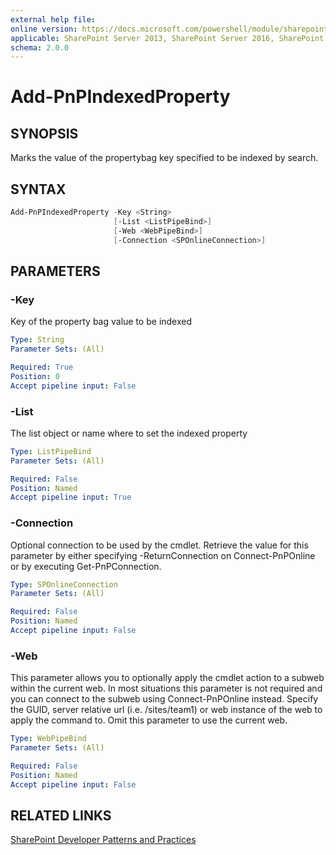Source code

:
 ```yaml
---
external help file:
online version: https://docs.microsoft.com/powershell/module/sharepoint-pnp/add-pnpindexedproperty
applicable: SharePoint Server 2013, SharePoint Server 2016, SharePoint Server 2019, SharePoint Online
schema: 2.0.0
---
```

# Add-PnPIndexedProperty

## SYNOPSIS
Marks the value of the propertybag key specified to be indexed by search.

## SYNTAX

```powershell
Add-PnPIndexedProperty -Key <String>
                       [-List <ListPipeBind>]
                       [-Web <WebPipeBind>]
                       [-Connection <SPOnlineConnection>]
```

## PARAMETERS

### -Key
Key of the property bag value to be indexed

```yaml
Type: String
Parameter Sets: (All)

Required: True
Position: 0
Accept pipeline input: False
```

### -List
The list object or name where to set the indexed property

```yaml
Type: ListPipeBind
Parameter Sets: (All)

Required: False
Position: Named
Accept pipeline input: True
```

### -Connection
Optional connection to be used by the cmdlet. Retrieve the value for this parameter by either specifying -ReturnConnection on Connect-PnPOnline or by executing Get-PnPConnection.

```yaml
Type: SPOnlineConnection
Parameter Sets: (All)

Required: False
Position: Named
Accept pipeline input: False
```

### -Web
This parameter allows you to optionally apply the cmdlet action to a subweb within the current web. In most situations this parameter is not required and you can connect to the subweb using Connect-PnPOnline instead. Specify the GUID, server relative url (i.e. /sites/team1) or web instance of the web to apply the command to. Omit this parameter to use the current web.

```yaml
Type: WebPipeBind
Parameter Sets: (All)

Required: False
Position: Named
Accept pipeline input: False
```

## RELATED LINKS

[SharePoint Developer Patterns and Practices](https://aka.ms/sppnp)
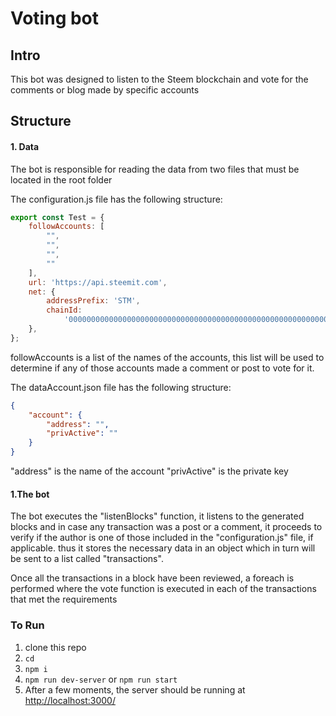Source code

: # Voting bot

## Intro

This bot was designed to listen to the Steem blockchain and vote for the comments or blog made by specific accounts

## Structure

#### 1. Data

The bot is responsible for reading the data from two files that must be located in the root folder

The configuration.js file has the following structure:

```javascript
export const Test = {
    followAccounts: [
        "",
        "",
        "",
        ""
    ],
    url: 'https://api.steemit.com',
    net: {
        addressPrefix: 'STM',
        chainId:
            '0000000000000000000000000000000000000000000000000000000000000000',
    },
};
```
followAccounts is a list of the names of the accounts, this list will be used to determine if any of those accounts made a comment or post to vote for it.

The dataAccount.json file has the following structure:

```json
{
    "account": {
        "address": "",
        "privActive": ""
    }
}
```

"address" is the name of the account
"privActive" is the private key

#### 1.The bot

The bot executes the "listenBlocks" function, it listens to the generated blocks and in case any transaction was a post or a comment, it proceeds to verify if the author is one of those included in the "configuration.js" file, if applicable. thus it stores the necessary data in an object which in turn will be sent to a list called "transactions".

Once all the transactions in a block have been reviewed, a foreach is performed where the vote function is executed in each of the transactions that met the requirements


### To Run  

1.  clone this repo
1.  `cd `
1.  `npm i`
1.  `npm run dev-server` or `npm run start`
1.  After a few moments, the server should be running at [http://localhost:3000/](http://localhost:3000/)



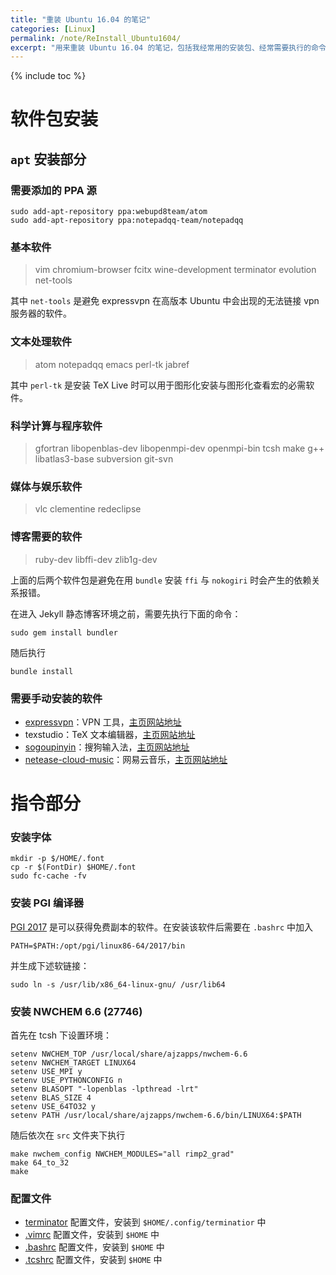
 ```yaml
---
title: "重装 Ubuntu 16.04 的笔记"
categories: [Linux]
permalink: /note/ReInstall_Ubuntu1604/
excerpt: "用来重装 Ubuntu 16.04 的笔记，包括我经常用的安装包、经常需要执行的命令、以及需要进行手动操作的事项。"
---
```


{% include toc %}

# 软件包安装

## `apt` 安装部分

### 需要添加的 PPA 源

```
sudo add-apt-repository ppa:webupd8team/atom
sudo add-apt-repository ppa:notepadqq-team/notepadqq
```

### 基本软件

> vim chromium-browser fcitx wine-development terminator evolution net-tools

其中 `net-tools` 是避免 expressvpn 在高版本 Ubuntu 中会出现的无法链接 vpn 服务器的软件。

### 文本处理软件

> atom notepadqq emacs perl-tk jabref

其中 `perl-tk` 是安装 TeX Live 时可以用于图形化安装与图形化查看宏的必需软件。

### 科学计算与程序软件

> gfortran libopenblas-dev libopenmpi-dev openmpi-bin tcsh make g++ libatlas3-base subversion git-svn

### 媒体与娱乐软件

> vlc clementine redeclipse

### 博客需要的软件

> ruby-dev libffi-dev zlib1g-dev

上面的后两个软件包是避免在用 `bundle` 安装 `ffi` 与 `nokogiri` 时会产生的依赖关系报错。

在进入 Jekyll 静态博客环境之前，需要先执行下面的命令：
```
sudo gem install bundler
```
随后执行
```
bundle install
```

### 需要手动安装的软件

* [expressvpn](https://download.expressvpn.xyz/clients/linux/expressvpn_1.2.0_amd64.deb)：VPN 工具，[主页网站地址](https://www.expressvpn.com)
* texstudio：TeX 文本编辑器，[主页网站地址](http://texstudio.sourceforge.net/)
* [sogoupinyin](http://cdn2.ime.sogou.com/dl/index/1491565850/sogoupinyin_2.1.0.0086_amd64.deb)：搜狗输入法，[主页网站地址](http://pinyin.sogou.com/linux/?r=pinyin)
* [netease-cloud-music](http://s1.music.126.net/download/pc/netease-cloud-music_1.0.0-2_amd64_ubuntu16.04.deb)：网易云音乐，[主页网站地址](http://music.163.com/#/download)

# 指令部分

### 安装字体

```
mkdir -p $/HOME/.font
cp -r $(FontDir) $HOME/.font
sudo fc-cache -fv
```

### 安装 PGI 编译器

[PGI 2017](http://www.pgroup.com/support/download_community.php?file=pgi-community-linux-x64) 是可以获得免费副本的软件。在安装该软件后需要在 `.bashrc` 中加入
```
PATH=$PATH:/opt/pgi/linux86-64/2017/bin
```
并生成下述软链接：
```
sudo ln -s /usr/lib/x86_64-linux-gnu/ /usr/lib64
```

<!--### 安装 Gaussian 09

需要在 `.bashrc` 中加入下述语句：
```
## gaussian 09 C01 Source start
export g09root=$(your destination of g09root)
export GAUSS_EXEDIR=$g09root/g09
export GAUSS_SCRDIR=$HOME/Tmp/g09chk
export LD_LIBRARY_PATH=$LD_LIBRARY_PATH:$g09root/g09
export PATH=$g09root/g09:$PATH
source $g09root/g09/bsd/g09.profile
export PATH=$g09root/g09-Mod:$PATH
## gaussian 09 C01 Source end

```
并执行
```
mkdir -p $HOME/Tmp/g09chk
ln -s /usr/lib/atlas-base/libatlas.so.3 $g09root/g09/libatlas-corei764sse3.a
ln -s /usr/lib/atlas-base/libf77blas.so.3 $g09root/g09/libf77blas-corei764sse3.a
```
-->

### 安装 NWCHEM 6.6 (27746)

首先在 tcsh 下设置环境：
```
setenv NWCHEM_TOP /usr/local/share/ajzapps/nwchem-6.6
setenv NWCHEM_TARGET LINUX64
setenv USE_MPI y
setenv USE_PYTHONCONFIG n
setenv BLASOPT "-lopenblas -lpthread -lrt"
setenv BLAS_SIZE 4
setenv USE_64TO32 y
setenv PATH /usr/local/share/ajzapps/nwchem-6.6/bin/LINUX64:$PATH
```
随后依次在 `src` 文件夹下执行
```
make nwchem_config NWCHEM_MODULES="all rimp2_grad"
make 64_to_32
make
```

### 配置文件

* [terminator](/assets/files/2017-10-06-Reinstall_Ubuntu1604/config) 配置文件，安装到 `$HOME/.config/terminatior` 中
* [.vimrc](/assets/files/2017-10-06-Reinstall_Ubuntu1604/vimrc) 配置文件，安装到 `$HOME` 中
* [.bashrc](/assets/files/2017-10-06-Reinstall_Ubuntu1604/vimrc) 配置文件，安装到 `$HOME` 中
* [.tcshrc](/assets/files/2017-10-06-Reinstall_Ubuntu1604/vimrc) 配置文件，安装到 `$HOME` 中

— EXERCISE PROMPT —
Take the entries above and set them down exactly, minus the pictures.

— SOLUTION FOR THIS PROBLEM —
Source code

:
 ```yaml
---
external help file:
online version: https://docs.microsoft.com/powershell/module/sharepoint-pnp/add-pnpindexedproperty
applicable: SharePoint Server 2013, SharePoint Server 2016, SharePoint Server 2019, SharePoint Online
schema: 2.0.0
---
```

# Add-PnPIndexedProperty

## SYNOPSIS
Marks the value of the propertybag key specified to be indexed by search.

## SYNTAX

```powershell
Add-PnPIndexedProperty -Key <String>
                       [-List <ListPipeBind>]
                       [-Web <WebPipeBind>]
                       [-Connection <SPOnlineConnection>]
```

## PARAMETERS

### -Key
Key of the property bag value to be indexed

```yaml
Type: String
Parameter Sets: (All)

Required: True
Position: 0
Accept pipeline input: False
```

### -List
The list object or name where to set the indexed property

```yaml
Type: ListPipeBind
Parameter Sets: (All)

Required: False
Position: Named
Accept pipeline input: True
```

### -Connection
Optional connection to be used by the cmdlet. Retrieve the value for this parameter by either specifying -ReturnConnection on Connect-PnPOnline or by executing Get-PnPConnection.

```yaml
Type: SPOnlineConnection
Parameter Sets: (All)

Required: False
Position: Named
Accept pipeline input: False
```

### -Web
This parameter allows you to optionally apply the cmdlet action to a subweb within the current web. In most situations this parameter is not required and you can connect to the subweb using Connect-PnPOnline instead. Specify the GUID, server relative url (i.e. /sites/team1) or web instance of the web to apply the command to. Omit this parameter to use the current web.

```yaml
Type: WebPipeBind
Parameter Sets: (All)

Required: False
Position: Named
Accept pipeline input: False
```

## RELATED LINKS

[SharePoint Developer Patterns and Practices](https://aka.ms/sppnp)
Source code

: # Voting bot

## Intro

This bot was designed to listen to the Steem blockchain and vote for the comments or blog made by specific accounts

## Structure

#### 1. Data

The bot is responsible for reading the data from two files that must be located in the root folder

The configuration.js file has the following structure:

```javascript
export const Test = {
    followAccounts: [
        "",
        "",
        "",
        ""
    ],
    url: 'https://api.steemit.com',
    net: {
        addressPrefix: 'STM',
        chainId:
            '0000000000000000000000000000000000000000000000000000000000000000',
    },
};
```
followAccounts is a list of the names of the accounts, this list will be used to determine if any of those accounts made a comment or post to vote for it.

The dataAccount.json file has the following structure:

```json
{
    "account": {
        "address": "",
        "privActive": ""
    }
}
```

"address" is the name of the account
"privActive" is the private key

#### 1.The bot

The bot executes the "listenBlocks" function, it listens to the generated blocks and in case any transaction was a post or a comment, it proceeds to verify if the author is one of those included in the "configuration.js" file, if applicable. thus it stores the necessary data in an object which in turn will be sent to a list called "transactions".

Once all the transactions in a block have been reviewed, a foreach is performed where the vote function is executed in each of the transactions that met the requirements


### To Run  

1.  clone this repo
1.  `cd `
1.  `npm i`
1.  `npm run dev-server` or `npm run start`
1.  After a few moments, the server should be running at [http://localhost:3000/](http://localhost:3000/)



 ```yaml
---
title: "重装 Ubuntu 16.04 的笔记"
categories: [Linux]
permalink: /note/ReInstall_Ubuntu1604/
excerpt: "用来重装 Ubuntu 16.04 的笔记，包括我经常用的安装包、经常需要执行的命令、以及需要进行手动操作的事项。"
---
```


{% include toc %}

# 软件包安装

## `apt` 安装部分

### 需要添加的 PPA 源

```
sudo add-apt-repository ppa:webupd8team/atom
sudo add-apt-repository ppa:notepadqq-team/notepadqq
```

### 基本软件

> vim chromium-browser fcitx wine-development terminator evolution net-tools

其中 `net-tools` 是避免 expressvpn 在高版本 Ubuntu 中会出现的无法链接 vpn 服务器的软件。

### 文本处理软件

> atom notepadqq emacs perl-tk jabref

其中 `perl-tk` 是安装 TeX Live 时可以用于图形化安装与图形化查看宏的必需软件。

### 科学计算与程序软件

> gfortran libopenblas-dev libopenmpi-dev openmpi-bin tcsh make g++ libatlas3-base subversion git-svn

### 媒体与娱乐软件

> vlc clementine redeclipse

### 博客需要的软件

> ruby-dev libffi-dev zlib1g-dev

上面的后两个软件包是避免在用 `bundle` 安装 `ffi` 与 `nokogiri` 时会产生的依赖关系报错。

在进入 Jekyll 静态博客环境之前，需要先执行下面的命令：
```
sudo gem install bundler
```
随后执行
```
bundle install
```

### 需要手动安装的软件

* [expressvpn](https://download.expressvpn.xyz/clients/linux/expressvpn_1.2.0_amd64.deb)：VPN 工具，[主页网站地址](https://www.expressvpn.com)
* texstudio：TeX 文本编辑器，[主页网站地址](http://texstudio.sourceforge.net/)
* [sogoupinyin](http://cdn2.ime.sogou.com/dl/index/1491565850/sogoupinyin_2.1.0.0086_amd64.deb)：搜狗输入法，[主页网站地址](http://pinyin.sogou.com/linux/?r=pinyin)
* [netease-cloud-music](http://s1.music.126.net/download/pc/netease-cloud-music_1.0.0-2_amd64_ubuntu16.04.deb)：网易云音乐，[主页网站地址](http://music.163.com/#/download)

# 指令部分

### 安装字体

```
mkdir -p $/HOME/.font
cp -r $(FontDir) $HOME/.font
sudo fc-cache -fv
```

### 安装 PGI 编译器

[PGI 2017](http://www.pgroup.com/support/download_community.php?file=pgi-community-linux-x64) 是可以获得免费副本的软件。在安装该软件后需要在 `.bashrc` 中加入
```
PATH=$PATH:/opt/pgi/linux86-64/2017/bin
```
并生成下述软链接：
```
sudo ln -s /usr/lib/x86_64-linux-gnu/ /usr/lib64
```

<!--### 安装 Gaussian 09

需要在 `.bashrc` 中加入下述语句：
```
## gaussian 09 C01 Source start
export g09root=$(your destination of g09root)
export GAUSS_EXEDIR=$g09root/g09
export GAUSS_SCRDIR=$HOME/Tmp/g09chk
export LD_LIBRARY_PATH=$LD_LIBRARY_PATH:$g09root/g09
export PATH=$g09root/g09:$PATH
source $g09root/g09/bsd/g09.profile
export PATH=$g09root/g09-Mod:$PATH
## gaussian 09 C01 Source end

```
并执行
```
mkdir -p $HOME/Tmp/g09chk
ln -s /usr/lib/atlas-base/libatlas.so.3 $g09root/g09/libatlas-corei764sse3.a
ln -s /usr/lib/atlas-base/libf77blas.so.3 $g09root/g09/libf77blas-corei764sse3.a
```
-->

### 安装 NWCHEM 6.6 (27746)

首先在 tcsh 下设置环境：
```
setenv NWCHEM_TOP /usr/local/share/ajzapps/nwchem-6.6
setenv NWCHEM_TARGET LINUX64
setenv USE_MPI y
setenv USE_PYTHONCONFIG n
setenv BLASOPT "-lopenblas -lpthread -lrt"
setenv BLAS_SIZE 4
setenv USE_64TO32 y
setenv PATH /usr/local/share/ajzapps/nwchem-6.6/bin/LINUX64:$PATH
```
随后依次在 `src` 文件夹下执行
```
make nwchem_config NWCHEM_MODULES="all rimp2_grad"
make 64_to_32
make
```

### 配置文件

* [terminator](/assets/files/2017-10-06-Reinstall_Ubuntu1604/config) 配置文件，安装到 `$HOME/.config/terminatior` 中
* [.vimrc](/assets/files/2017-10-06-Reinstall_Ubuntu1604/vimrc) 配置文件，安装到 `$HOME` 中
* [.bashrc](/assets/files/2017-10-06-Reinstall_Ubuntu1604/vimrc) 配置文件，安装到 `$HOME` 中
* [.tcshrc](/assets/files/2017-10-06-Reinstall_Ubuntu1604/vimrc) 配置文件，安装到 `$HOME` 中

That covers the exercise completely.